Semarize

Get Your Data

Salesforce - How to Get Your Conversation Data

A practical guide to getting your conversation data from Salesforce - covering the Salesforce API, Einstein Conversation Insights, Service Cloud Voice recordings, and how to route structured data into downstream systems.

What you'll learn

  • What conversation data you can extract from Salesforce - call logs, Einstein Conversation Insights transcripts, Service Cloud Voice recordings, and activity data
  • How to access data via the Salesforce API - Connected Apps, OAuth 2.0, and SOQL queries
  • Three extraction patterns: SOQL-based export, scheduled polling, and Platform Event-driven flows
  • How to connect Salesforce data pipelines to Zapier, n8n, and Make
  • Advanced use cases - custom scoring, CRM enrichment, compliance, and warehouse analytics

Data

What Data You Can Extract From Salesforce

Salesforce stores conversation data across multiple objects - Task records for call activity, VoiceCall records for Service Cloud Voice, and ConversationEntry objects for Einstein Conversation Insights.

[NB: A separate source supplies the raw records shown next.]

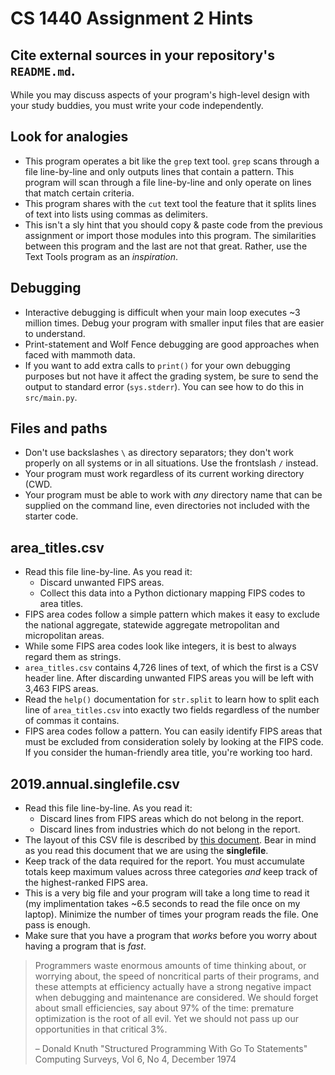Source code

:# CS 1440 Assignment 2 Hints

## Cite external sources in your repository's `README.md`.

While you may discuss aspects of your program's high-level design with your
study buddies, you must write your code independently.


## Look for analogies

*   This program operates a bit like the `grep` text tool.  `grep` scans
    through a file line-by-line and only outputs lines that contain a pattern.
    This program will scan through a file line-by-line and only operate on
    lines that match certain criteria.
*   This program shares with the `cut` text tool the feature that it splits
    lines of text into lists using commas as delimiters.
*   This isn't a sly hint that you should copy & paste code from the previous
    assignment or import those modules into this program.  The similarities
    between this program and the last are not that great.  Rather, use the Text
    Tools program as an *inspiration*.


## Debugging

* Interactive debugging is difficult when your main loop executes ~3 million
  times.  Debug your program with smaller input files that are easier to
  understand.
* Print-statement and Wolf Fence debugging are good approaches when faced with
  mammoth data.
* If you want to add extra calls to `print()` for your own debugging purposes
  but not have it affect the grading system, be sure to send the output to
  standard error (`sys.stderr`).  You can see how to do this in `src/main.py`.


## Files and paths

*   Don't use backslashes `\` as directory separators; they don't work properly
    on all systems or in all situations.  Use the frontslash `/` instead.
*   Your program must work regardless of its current working directory (CWD.
*   Your program must be able to work with *any* directory name that can be
    supplied on the command line, even directories not included with the
    starter code.


## area_titles.csv

*   Read this file line-by-line. As you read it:
    *   Discard unwanted FIPS areas.
    *   Collect this data into a Python dictionary mapping FIPS codes to area
        titles.
*   FIPS area codes follow a simple pattern which makes it easy to exclude the
    national aggregate, statewide aggregate metropolitan and micropolitan
    areas.
*   While some FIPS area codes look like integers, it is best to always regard
    them as strings.
*   `area_titles.csv` contains 4,726 lines of text, of which the first is a CSV
    header line.  After discarding unwanted FIPS areas you will be left with
    3,463 FIPS areas.
*   Read the `help()` documentation for `str.split` to learn how to split each
    line of `area_titles.csv` into exactly two fields regardless of the number
    of commas it contains.
*   FIPS area codes follow a pattern.  You can easily identify FIPS areas that
    must be excluded from consideration solely by looking at the FIPS code.  If
    you consider the human-friendly area title, you're working too hard.


## 2019.annual.singlefile.csv

*   Read this file line-by-line. As you read it:
    *   Discard lines from FIPS areas which do not belong in the report.
    *   Discard lines from industries which do not belong in the report.
*   The layout of this CSV file is described by
    [this document](https://data.bls.gov/cew/doc/layouts/csv_annual_layout.htm).
    Bear in mind as you read this document that we are using the **singlefile**.
*   Keep track of the data required for the report.  You must accumulate totals
    keep maximum values across three categories *and* keep track of the
    highest-ranked FIPS area.
*   This is a very big file and your program will take a long time to read it
    (my implimentation takes ~6.5 seconds to read the file once on my laptop).
    Minimize the number of times your program reads the file.  One pass is
    enough.
*   Make sure that you have a program that *works* before you worry about
    having a program that is *fast*.

> Programmers waste enormous amounts of time thinking about, or worrying about,
> the speed of noncritical parts of their programs, and these attempts at
> efficiency actually have a strong negative impact when debugging and
> maintenance are considered. We should forget about small efficiencies, say
> about 97% of the time: premature optimization is the root of all evil. Yet we
> should not pass up our opportunities in that critical 3%.
> 
> – Donald Knuth
> "Structured Programming With Go To Statements"
> Computing Surveys, Vol 6, No 4, December 1974
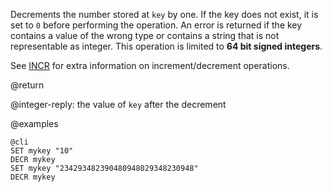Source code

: Decrements the number stored at `key` by one.
If the key does not exist, it is set to `0` before performing the operation. An
error is returned if the key contains a value of the wrong type or contains a
string that is not representable as integer. This operation is limited to **64
bit signed integers**.

See [INCR](/commands/incr) for extra information on increment/decrement
operations.

@return

@integer-reply: the value of `key` after the decrement

@examples

    @cli
    SET mykey "10"
    DECR mykey
    SET mykey "234293482390480948029348230948"
    DECR mykey
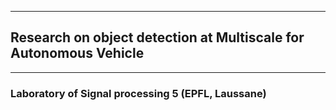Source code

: --------------------------------
## Research on  object detection at Multiscale for Autonomous Vehicle
----------------------------
### Laboratory of Signal processing 5 (EPFL, Laussane)



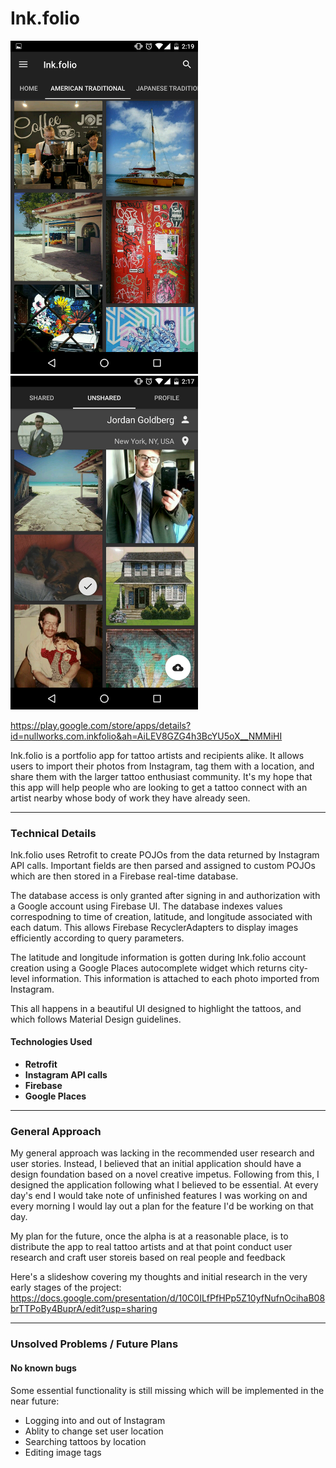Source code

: # Ink.folio

<p align="left">
  <img src="./screenshots/Screenshot_20160912-141930.png" width="300">
  <img src="./screenshots/Screenshot_20160912-141737.png" width="300">
</p>

https://play.google.com/store/apps/details?id=nullworks.com.inkfolio&ah=AiLEV8GZG4h3BcYU5oX__NMMiHI

Ink.folio is a portfolio app for tattoo artists and recipients alike. It allows users to import their photos from Instagram, tag them with a location, and share them with the larger tattoo enthusiast community. It's my hope that this app will help people who are looking to get a tattoo connect with an artist nearby whose body of work they have already seen.

---


### Technical Details

Ink.folio uses Retrofit to create POJOs from the data returned by Instagram API calls. Important fields are then parsed and assigned to custom POJOs which are then stored in a Firebase real-time database. 

The database access is only granted after signing in and authorization with a Google account using Firebase UI. The database indexes values correspodning to time of creation, latitude, and longitude associated with each datum. This allows Firebase RecyclerAdapters to display images efficiently according to query parameters. 

The latitude and longitude information is gotten during Ink.folio account creation using a Google Places autocomplete widget which returns city-level information. This information is attached to each photo imported from Instagram.

This all happens in a beautiful UI designed to highlight the tattoos, and which follows Material Design guidelines.

#### Technologies Used

* **Retrofit**
* **Instagram API calls**
* **Firebase**
* **Google Places**

---


### General Approach

My general approach was lacking in the recommended user research and user stories. Instead, I believed that an initial application should have a design foundation based on a novel creative impetus. Following from this, I designed the application following what I believed to be essential. At every day's end I would take note of unfinished features I was working on and every morning I would lay out a plan for the feature I'd be working on that day.

My plan for the future, once the alpha is at a reasonable place, is to distribute the app to real tattoo artists and at that point conduct user research and craft user storeis based on real people and feedback

Here's a slideshow covering my thoughts and initial research in the very early stages of the project:
https://docs.google.com/presentation/d/10C0ILfPfHPp5Z10yfNufnOcihaB08brTTPoBy4BuprA/edit?usp=sharing

---


### Unsolved Problems / Future Plans

#### **No known bugs**

Some essential functionality is still missing which will be implemented in the near future:

* Logging into and out of Instagram
* Ablity to change set user location
* Searching tattoos by location
* Editing image tags
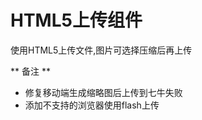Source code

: HTML5上传组件
=============
使用HTML5上传文件,图片可选择压缩后再上传

** 备注 **
- 修复移动端生成缩略图后上传到七牛失败
- 添加不支持的浏览器使用flash上传
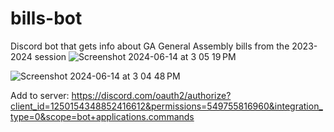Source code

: # bills-bot
Discord bot that gets info about GA General Assembly bills from the 2023-2024 session
![Screenshot 2024-06-14 at 3 05 19 PM](https://github.com/babystrawberry/bills-bot/assets/118613135/969c05d8-f602-4a43-8c68-5a5a80e5c5de)

![Screenshot 2024-06-14 at 3 04 48 PM](https://github.com/babystrawberry/bills-bot/assets/118613135/30d61fe0-6416-4c6b-9429-6040c3fb66f9)

Add to server: https://discord.com/oauth2/authorize?client_id=1250154348852416612&permissions=549755816960&integration_type=0&scope=bot+applications.commands

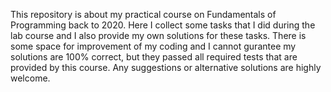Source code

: This repository is about my practical course on Fundamentals of Programming back to 2020. Here I collect some tasks that I did during the lab course and I also provide my own solutions for these tasks. There is some space for improvement of my coding and I cannot gurantee my solutions are 100% correct, but they passed all required tests that are provided by this course. Any suggestions or alternative solutions are highly welcome. 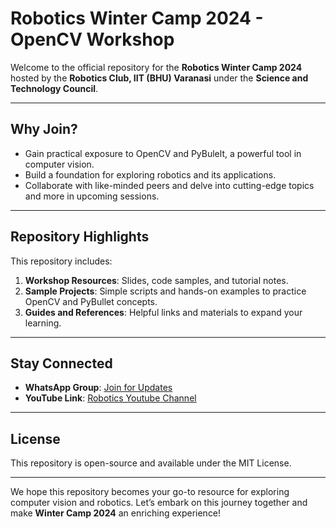 # Robotics Winter Camp 2024 - OpenCV Workshop  

Welcome to the official repository for the **Robotics Winter Camp 2024** hosted by the **Robotics Club, IIT (BHU) Varanasi** under the **Science and Technology Council**.  

---

## Why Join?  
- Gain practical exposure to OpenCV and PyBulelt, a powerful tool in computer vision.  
- Build a foundation for exploring robotics and its applications.  
- Collaborate with like-minded peers and delve into cutting-edge topics and more in upcoming sessions.  

---

## Repository Highlights  
This repository includes:  
1. **Workshop Resources**: Slides, code samples, and tutorial notes.  
2. **Sample Projects**: Simple scripts and hands-on examples to practice OpenCV and PyBullet concepts.  
3. **Guides and References**: Helpful links and materials to expand your learning.  

---

## Stay Connected  
- **WhatsApp Group**: [Join for Updates](https://chat.whatsapp.com/HenNRqPSQ2cEU3PNp614SE)  
- **YouTube Link**: [Robotics Youtube Channel](https://youtube.com/@roboticsclubiitbhu92?si=2OPQKumfNhv_Xhrg)

---

## License  
This repository is open-source and available under the MIT License.  

---

We hope this repository becomes your go-to resource for exploring computer vision and robotics. Let’s embark on this journey together and make **Winter Camp 2024** an enriching experience!  
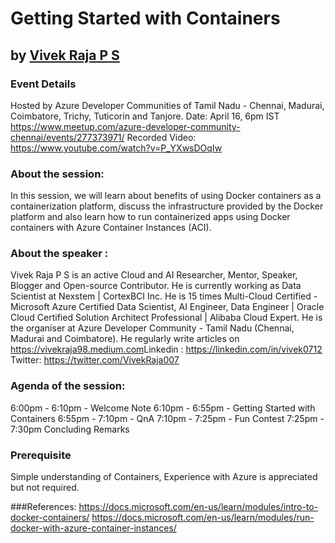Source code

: # Getting Started with Containers

## by [Vivek Raja P S](https://twitter.com/VivekRaja007)

### Event Details
Hosted by Azure Developer Communities of Tamil Nadu - Chennai, Madurai, Coimbatore, Trichy, Tuticorin and Tanjore.
Date: April 16, 6pm IST
https://www.meetup.com/azure-developer-community-chennai/events/277373971/
Recorded Video: https://www.youtube.com/watch?v=P_YXwsDOqIw

### About the session:
In this session, we will learn about benefits of using Docker containers as a containerization platform, discuss the infrastructure provided by the Docker platform and also learn how to run containerized apps using Docker containers with Azure Container Instances (ACI).

### About the speaker : 
Vivek Raja P S is an active Cloud and AI Researcher, Mentor, Speaker, Blogger and Open-source Contributor. He is currently working as Data Scientist at Nexstem | CortexBCI Inc. He is 15 times Multi-Cloud Certified - Microsoft Azure Certified Data Scientist, AI Engineer, Data Engineer | Oracle Cloud Certified Solution Architect Professional | Alibaba Cloud Expert. He is the organiser at Azure Developer Community - Tamil Nadu (Chennai, Madurai and Coimbatore). He regularly write articles on https://vivekraja98.medium.com​
Linkedin : https://linkedin.com/in/vivek0712​
Twitter: https://twitter.com/VivekRaja007​

### Agenda of the session:
6:00pm - 6:10pm - Welcome Note
6:10pm - 6:55pm - Getting Started with Containers
6:55pm - 7:10pm - QnA
7:10pm - 7:25pm - Fun Contest
7:25pm - 7:30pm Concluding Remarks

### Prerequisite 
Simple understanding of Containers, Experience with Azure is appreciated but not required.


###References:
https://docs.microsoft.com/en-us/learn/modules/intro-to-docker-containers/
https://docs.microsoft.com/en-us/learn/modules/run-docker-with-azure-container-instances/
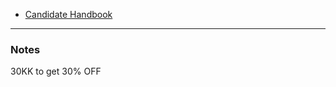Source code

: - [Candidate Handbook](https://docs.linuxfoundation.org/tc-docs/certification/lf-handbook2)




---
### Notes
30KK to get 30% OFF 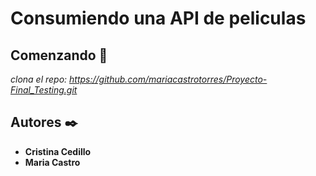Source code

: 
# Consumiendo una API de peliculas

## Comenzando 🚀
*clona el repo:* *https://github.com/mariacastrotorres/Proyecto-Final_Testing.git*


## Autores ✒️

* **Cristina Cedillo** 
* **Maria Castro** 


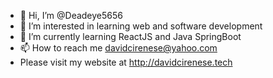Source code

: - 👋 Hi, I’m @Deadeye5656
- 👀 I’m interested in learning web and software development
- 🌱 I’m currently learning ReactJS and Java SpringBoot
- 📫 How to reach me davidcirenese@yahoo.com
- Please visit my website at http://davidcirenese.tech
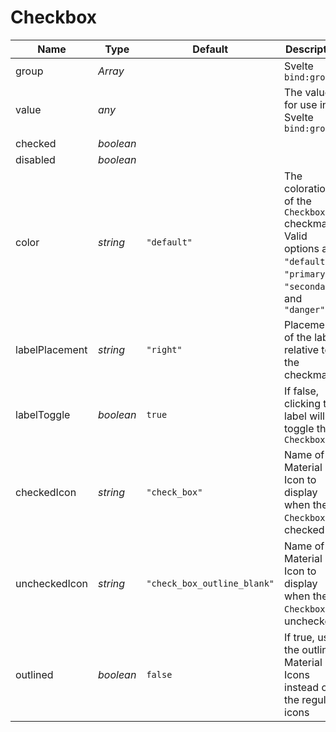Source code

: # Checkbox

| Name | Type | Default | Description |
| --- | --- | --- | --- |
| group | _Array_ | | Svelte `bind:group`
| value | _any_ | | The value for use in Svelte `bind:group`
| checked | _boolean_ | |
| disabled | _boolean_ | |
| color | _string_ | `"default"` | The coloration of the `Checkbox` checkmark. Valid options are `"default"`, `"primary"`, `"secondary"`, and `"danger"`
| labelPlacement | _string_ | `"right"` | Placement of the label relative to the checkmark
| labelToggle | _boolean_ | `true` | If false, clicking the label will not toggle the `Checkbox`
| checkedIcon | _string_ | `"check_box"` | Name of the Material Icon to display when the `Checkbox` is checked
| uncheckedIcon | _string_ | `"check_box_outline_blank"` | Name of the Material Icon to display when the `Checkbox` is unchecked
| outlined | _boolean_ | `false` | If true, use the outlined Material Icons instead of the regular icons
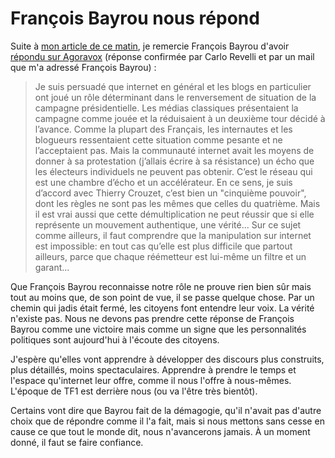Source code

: # François Bayrou nous répond

Suite à [mon article de ce matin](/2007/02/28/les-negationnistes-de-la-blogosphere/), je remercie François Bayrou d'avoir [répondu sur Agoravox](http://www.agoravox.fr/article.php3?id_article=19995&id_forum=397294&var_mode=recalcul#commentaire397294) (réponse confirmée par Carlo Revelli et par un mail que m'a adressé François Bayrou) :

> Je suis persuadé que internet en général et les blogs en particulier ont joué un rôle déterminant dans le renversement de situation de la campagne présidentielle. Les médias classiques présentaient la campagne comme jouée et la réduisaient à un deuxième tour décidé à l’avance. Comme la plupart des Français, les internautes et les blogueurs ressentaient cette situation comme pesante et ne l’acceptaient pas. Mais la communauté internet avait les moyens de donner à sa protestation (j’allais écrire à sa résistance) un écho que les électeurs individuels ne peuvent pas obtenir. C’est le réseau qui est une chambre d’écho et un accélérateur. En ce sens, je suis d’accord avec Thierry Crouzet, c’est bien un "cinquième pouvoir", dont les règles ne sont pas les mêmes que celles du quatrième. Mais il est vrai aussi que cette démultiplication ne peut réussir que si elle représente un mouvement authentique, une vérité... Sur ce sujet comme ailleurs, il faut comprendre que la manipulation sur internet est impossible: en tout cas qu’elle est plus difficile que partout ailleurs, parce que chaque réémetteur est lui-même un filtre et un garant...

Que François Bayrou reconnaisse notre rôle ne prouve rien bien sûr mais tout au moins que, de son point de vue, il se passe quelque chose. Par un chemin qui jadis était fermé, les citoyens font entendre leur voix. La vérité n'existe pas. Nous ne devons pas prendre cette réponse de François Bayrou comme une victoire mais comme un signe que les personnalités politiques sont aujourd'hui à l'écoute des citoyens.

 J'espère qu'elles vont apprendre à développer des discours plus construits, plus détaillés, moins spectaculaires. Apprendre à prendre le temps et l'espace qu'internet leur offre, comme il nous l'offre à nous-mêmes. L'époque de TF1 est derrière nous (ou va l'être très bientôt).

Certains vont dire que Bayrou fait de la démagogie, qu'il n'avait pas d'autre choix que de répondre comme il l'a fait, mais si nous mettons sans cesse en cause ce que tout le monde dit, nous n'avancerons jamais. À un moment donné, il faut se faire confiance.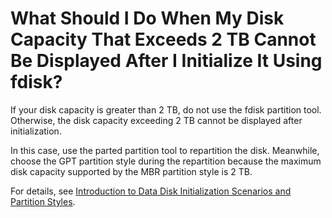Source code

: # What Should I Do When My Disk Capacity That Exceeds 2 TB Cannot Be Displayed After I Initialize It Using fdisk?<a name="evs_faq_0035"></a>

If your disk capacity is greater than 2 TB, do not use the fdisk partition tool. Otherwise, the disk capacity exceeding 2 TB cannot be displayed after initialization.

In this case, use the parted partition tool to repartition the disk. Meanwhile, choose the GPT partition style during the repartition because the maximum disk capacity supported by the MBR partition style is 2 TB.

For details, see  [Introduction to Data Disk Initialization Scenarios and Partition Styles](introduction-to-data-disk-initialization-scenarios-and-partition-styles.md).

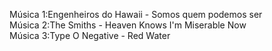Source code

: Música 1:Engenheiros do Hawaii - Somos quem podemos ser<br>
Música 2:The Smiths - Heaven Knows I'm Miserable Now<br> 
Música 3:Type O Negative - Red Water<br>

Each source provides different levels of detail depending on your org's configuration and add-ons.

Common fields teams care about

Call activity logs (Task records with call metadata - subject, description, duration, outcome)
Einstein Conversation Insights transcripts (AI-generated transcripts from Sales Cloud calls)
Service Cloud Voice recordings (call recordings from Amazon Connect or partner telephony)
Voice call metadata (call direction, duration, queue, agent, disposition)
Activity timeline (calls positioned within the full account/opportunity timeline)
Associated records (linked contacts, accounts, opportunities, cases)
Call sentiment and topics (Einstein-detected sentiment signals and topic mentions)
Custom fields on Task/VoiceCall objects (any custom fields your team tracks)
Call coaching signals (Einstein's built-in coaching recommendations if enabled)
Omni-Channel routing data (queue assignment, routing priority, wait times)

API Access

How to Get Call Data via the Salesforce API

Salesforce exposes call data through its REST API. The workflow is: authenticate via a Connected App with OAuth 2.0, query call records using SOQL, then fetch recordings and transcripts from the relevant objects.

1

Authenticate

Create a Connected App in Salesforce Setup (Setup → App Manager → New Connected App). Enable OAuth 2.0 with scopes: api, refresh_token, offline_access. Use the OAuth 2.0 JWT bearer or web server flow for app-to-app auth.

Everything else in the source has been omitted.